Why We Did Not Protest Against Fuel Subsidy Removal – Tunde Bakare

Founder of the Latter Rain Assembly, Pastor Tunde Bakare has explained why he and other pro-democracy groups did not protest against fuel subsidy removal by President Muhammad Buhari.

Bakare, alongside his Save Nigeria Group had in 2012 kicked against the removal of subsidy by the then president Goodluck Jonathan.

The cleric said they protested because they wanted former President Jonathan to investigate the subsidy regime and recover stolen funds before commencing the discourse on subsidy removal.

The cleric addressed journalists in Lagos on Sunday over the fuel price hike.

Bakare, who was running mate to Buhari in 2011 presidential election in his address, entitled, “The courage to do the right things,” said those who alleged that he kept quiet on the fuel price hike were not sincere.

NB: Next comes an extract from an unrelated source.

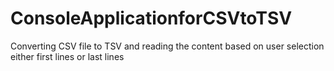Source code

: # ConsoleApplicationforCSVtoTSV
Converting CSV file to TSV and reading the content based on user selection either first lines or last lines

According to him, the current situation differed significantly from the “corruption-ridden 2012 subsidy crisis” that he condemned then.

He said, “In 2012, we were not against the economic arguments behind fuel subsidy removal. Instead, we wanted the government to investigate the subsidy regime, bring culprits in the maladministration of that regime to book and recover stolen funds before commencing the policy discourse around subsidy removal.

“We have not changed our earlier conviction in spite of a change in government. We have only acknowledged that the new government has persistently demonstrated its anti-corruption stance while seeking policy solutions to the economic crisis, though there have been gaps in policy management.”

“We had expected that, in response to our call earlier in the year, the government would have consulted extensively with stakeholders and embarked upon extensive communication and enlightenment campaigns across the social spectrum, with particular attention to the middle class and the grassroots, on the new price regime prior to its introduction.

“This would have been a better-received sequence than the sudden policy introduction and the after-the-fact approach to informing and enlightening Nigerians.”